Lawrence EMT Squad has busy six months


Rural Nebraska is populated by small towns and farms. Medical service is not always just a couple of miles away.

However, rural Nebraska is also blessed by residents who know the meaning of the word “volunteer.”

A good number of these volunteers are also known as Emergency Medical Technicians (EMT). The amount of time these EMT’s volunteer each year depends greatly on just where they are located. The Lawrence EMT’s are probably not as busy as maybe an area that has a major highway in its boundaries.

However, the Lawrence EMT’s are a busy bunch. An “average” year may see anywhere from ten to 25 “runs” to area hospitals. (For 2019 there were 25 calls and for 2018, there were ten calls.) These runs may come any time of the day, or night and may take up from several to three or four hours of time depending on the situation. Add to that time for clean-up, paper-work and training and you have people who make volunteerism a way of life . . . almost.

2020 . . . The year will be remembered for many things, the pandemic of the corona-virus being the major item. However, the Lawrence EMT’s may also have reasons to remember it as a year that may exceed all others for the number of calls they responded to. For six months (well almost seven already) the crew has responded to 24 ambulance calls for help. (More than five months left in the year.)

The numbers can vary each year for a wide variety of reason, but the year 2020 will most likely be remembered as the year of Mutual Aid . . .

What is meant by Mutual Aid is that when one fire district has a need for help, a neighboring district will respond to help. It happens most often with the firefighting operations, but it extends to the “rescue” services as well.

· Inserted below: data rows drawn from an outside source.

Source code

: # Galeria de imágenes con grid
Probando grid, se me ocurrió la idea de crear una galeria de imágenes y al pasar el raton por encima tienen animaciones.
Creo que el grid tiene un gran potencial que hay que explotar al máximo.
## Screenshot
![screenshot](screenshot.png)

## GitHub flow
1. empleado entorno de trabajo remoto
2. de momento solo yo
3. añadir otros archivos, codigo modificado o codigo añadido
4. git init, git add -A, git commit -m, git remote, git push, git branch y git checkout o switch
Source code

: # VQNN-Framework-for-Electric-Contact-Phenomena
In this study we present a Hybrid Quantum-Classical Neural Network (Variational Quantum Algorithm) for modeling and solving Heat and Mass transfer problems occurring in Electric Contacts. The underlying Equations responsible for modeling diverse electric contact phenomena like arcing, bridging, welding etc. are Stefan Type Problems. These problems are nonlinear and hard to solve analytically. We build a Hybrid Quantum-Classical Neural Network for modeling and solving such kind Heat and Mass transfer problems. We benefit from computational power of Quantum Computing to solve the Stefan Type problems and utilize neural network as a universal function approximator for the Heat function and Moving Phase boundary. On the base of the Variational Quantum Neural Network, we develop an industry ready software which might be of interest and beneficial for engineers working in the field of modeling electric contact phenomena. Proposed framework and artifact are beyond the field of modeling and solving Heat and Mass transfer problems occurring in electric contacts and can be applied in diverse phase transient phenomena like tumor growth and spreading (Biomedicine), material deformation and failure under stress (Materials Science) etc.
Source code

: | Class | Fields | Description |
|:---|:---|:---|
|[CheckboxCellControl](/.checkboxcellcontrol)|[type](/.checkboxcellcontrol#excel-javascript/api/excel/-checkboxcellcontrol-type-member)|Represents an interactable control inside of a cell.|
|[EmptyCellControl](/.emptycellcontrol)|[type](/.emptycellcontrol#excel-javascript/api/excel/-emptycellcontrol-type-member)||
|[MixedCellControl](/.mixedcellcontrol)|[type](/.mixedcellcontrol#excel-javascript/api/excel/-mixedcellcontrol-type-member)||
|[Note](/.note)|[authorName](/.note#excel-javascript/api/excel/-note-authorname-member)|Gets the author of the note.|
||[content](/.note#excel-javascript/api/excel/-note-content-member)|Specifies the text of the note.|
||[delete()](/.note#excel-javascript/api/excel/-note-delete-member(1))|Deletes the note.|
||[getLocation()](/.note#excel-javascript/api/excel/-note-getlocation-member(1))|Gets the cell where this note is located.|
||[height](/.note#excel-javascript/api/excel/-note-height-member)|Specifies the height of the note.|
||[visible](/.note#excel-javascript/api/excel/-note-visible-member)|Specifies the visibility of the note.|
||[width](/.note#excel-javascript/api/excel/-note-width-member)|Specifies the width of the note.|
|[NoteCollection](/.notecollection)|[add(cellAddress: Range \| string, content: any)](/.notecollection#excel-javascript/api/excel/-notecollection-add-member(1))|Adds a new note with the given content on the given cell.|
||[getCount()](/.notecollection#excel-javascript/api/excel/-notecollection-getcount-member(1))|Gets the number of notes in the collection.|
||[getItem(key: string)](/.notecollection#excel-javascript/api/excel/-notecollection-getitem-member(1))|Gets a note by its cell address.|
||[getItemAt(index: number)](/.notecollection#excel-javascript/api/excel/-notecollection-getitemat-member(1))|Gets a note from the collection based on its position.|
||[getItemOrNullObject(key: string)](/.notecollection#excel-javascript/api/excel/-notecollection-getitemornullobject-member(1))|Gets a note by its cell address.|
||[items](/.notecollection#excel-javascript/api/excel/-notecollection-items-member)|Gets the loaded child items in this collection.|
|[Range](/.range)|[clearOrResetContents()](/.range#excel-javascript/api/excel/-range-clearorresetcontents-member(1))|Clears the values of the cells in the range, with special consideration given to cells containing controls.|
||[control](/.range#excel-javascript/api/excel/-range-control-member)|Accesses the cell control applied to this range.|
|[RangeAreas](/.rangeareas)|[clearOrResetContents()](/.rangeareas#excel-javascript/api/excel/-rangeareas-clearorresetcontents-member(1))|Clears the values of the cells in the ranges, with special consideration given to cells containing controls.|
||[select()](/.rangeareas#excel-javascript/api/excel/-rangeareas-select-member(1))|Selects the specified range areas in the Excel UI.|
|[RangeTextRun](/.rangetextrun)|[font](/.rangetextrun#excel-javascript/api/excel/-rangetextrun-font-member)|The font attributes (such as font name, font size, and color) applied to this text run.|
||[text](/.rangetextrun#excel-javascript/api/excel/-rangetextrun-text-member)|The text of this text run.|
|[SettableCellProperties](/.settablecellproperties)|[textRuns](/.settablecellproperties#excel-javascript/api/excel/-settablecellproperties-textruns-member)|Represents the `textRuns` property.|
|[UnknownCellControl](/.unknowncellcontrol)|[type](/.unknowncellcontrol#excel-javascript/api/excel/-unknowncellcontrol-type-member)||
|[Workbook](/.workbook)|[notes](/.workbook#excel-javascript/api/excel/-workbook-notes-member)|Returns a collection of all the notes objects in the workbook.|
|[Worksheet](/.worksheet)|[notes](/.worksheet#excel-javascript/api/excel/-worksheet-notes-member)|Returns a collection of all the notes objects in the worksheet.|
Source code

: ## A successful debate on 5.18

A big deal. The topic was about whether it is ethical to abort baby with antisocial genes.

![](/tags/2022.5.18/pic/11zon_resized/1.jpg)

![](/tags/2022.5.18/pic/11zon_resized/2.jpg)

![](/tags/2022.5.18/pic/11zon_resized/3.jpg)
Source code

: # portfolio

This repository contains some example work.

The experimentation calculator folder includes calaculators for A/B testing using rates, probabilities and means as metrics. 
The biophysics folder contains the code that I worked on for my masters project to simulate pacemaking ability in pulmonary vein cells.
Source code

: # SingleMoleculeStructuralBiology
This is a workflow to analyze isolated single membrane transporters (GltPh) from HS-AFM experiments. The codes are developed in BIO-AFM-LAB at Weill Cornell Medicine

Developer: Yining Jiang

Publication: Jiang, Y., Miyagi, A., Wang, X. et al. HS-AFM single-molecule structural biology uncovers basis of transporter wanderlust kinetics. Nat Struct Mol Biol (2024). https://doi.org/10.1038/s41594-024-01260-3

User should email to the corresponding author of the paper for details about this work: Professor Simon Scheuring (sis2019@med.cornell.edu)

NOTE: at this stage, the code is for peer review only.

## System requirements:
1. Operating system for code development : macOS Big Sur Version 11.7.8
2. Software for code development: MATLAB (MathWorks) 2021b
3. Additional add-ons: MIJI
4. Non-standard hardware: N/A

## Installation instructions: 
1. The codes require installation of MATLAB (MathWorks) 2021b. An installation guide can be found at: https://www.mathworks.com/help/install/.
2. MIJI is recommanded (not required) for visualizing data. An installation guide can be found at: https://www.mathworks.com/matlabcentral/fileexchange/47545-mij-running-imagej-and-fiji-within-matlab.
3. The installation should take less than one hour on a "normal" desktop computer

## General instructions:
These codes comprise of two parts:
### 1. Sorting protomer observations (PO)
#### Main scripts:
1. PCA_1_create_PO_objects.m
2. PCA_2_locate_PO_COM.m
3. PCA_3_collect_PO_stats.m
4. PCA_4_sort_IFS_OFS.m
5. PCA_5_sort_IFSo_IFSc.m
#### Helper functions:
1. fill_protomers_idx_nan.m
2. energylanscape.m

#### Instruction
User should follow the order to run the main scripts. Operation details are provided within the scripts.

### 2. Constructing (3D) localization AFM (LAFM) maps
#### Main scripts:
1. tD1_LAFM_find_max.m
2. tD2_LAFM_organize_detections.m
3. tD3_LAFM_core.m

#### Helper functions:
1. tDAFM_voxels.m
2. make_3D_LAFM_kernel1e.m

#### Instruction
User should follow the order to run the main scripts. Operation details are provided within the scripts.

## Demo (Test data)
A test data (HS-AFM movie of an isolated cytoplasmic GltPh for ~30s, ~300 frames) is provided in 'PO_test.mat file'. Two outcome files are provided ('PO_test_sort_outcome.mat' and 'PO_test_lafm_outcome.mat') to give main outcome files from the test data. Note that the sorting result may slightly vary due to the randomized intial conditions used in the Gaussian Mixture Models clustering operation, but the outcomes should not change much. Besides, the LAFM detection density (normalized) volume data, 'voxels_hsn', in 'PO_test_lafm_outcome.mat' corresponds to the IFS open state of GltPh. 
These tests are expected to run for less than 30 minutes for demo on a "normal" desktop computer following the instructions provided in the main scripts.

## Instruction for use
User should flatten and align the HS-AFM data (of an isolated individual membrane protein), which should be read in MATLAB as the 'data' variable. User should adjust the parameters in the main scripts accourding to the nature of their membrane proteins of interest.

The increase so far this year has come about primarily because the town of Blue Hill has often needed help to transport patients to the hospital in Hastings. It seems Blue Hill has few trained EMT’s and so often they are at work outside of the village. As such the dispatch center looks at surrounding services that can assist.

It seems over a third of the Lawrence calls for assistance in 2020 have come as a result of mutual aid calls from Blue Hill.

Lawrence EMT Captain Mitch Kathman noted a request has been made to the 911 dispatcher that an effort be made to share the mutual aid calls with other districts as the Lawrence district was concerned about its volunteers may be experiencing “burn-out” because of the extra time required.

Mr. Kathman expressed his appreciation for the support the Lawrence Fire and Rescue Service receives from the community, but was concerned about the extra time seemly required this year.

The Lawrence EMT squad has 11 members: Mitch Kathman, EMT Captain; Carolyn Kohmetscher, Samantha Nejezchleb, Blythe Herbek, David Theer, Peg Faimon, Adam Theer, Emily Kohmetscher, Sheryl Buescher, Brandi Smith and Amy Brockman.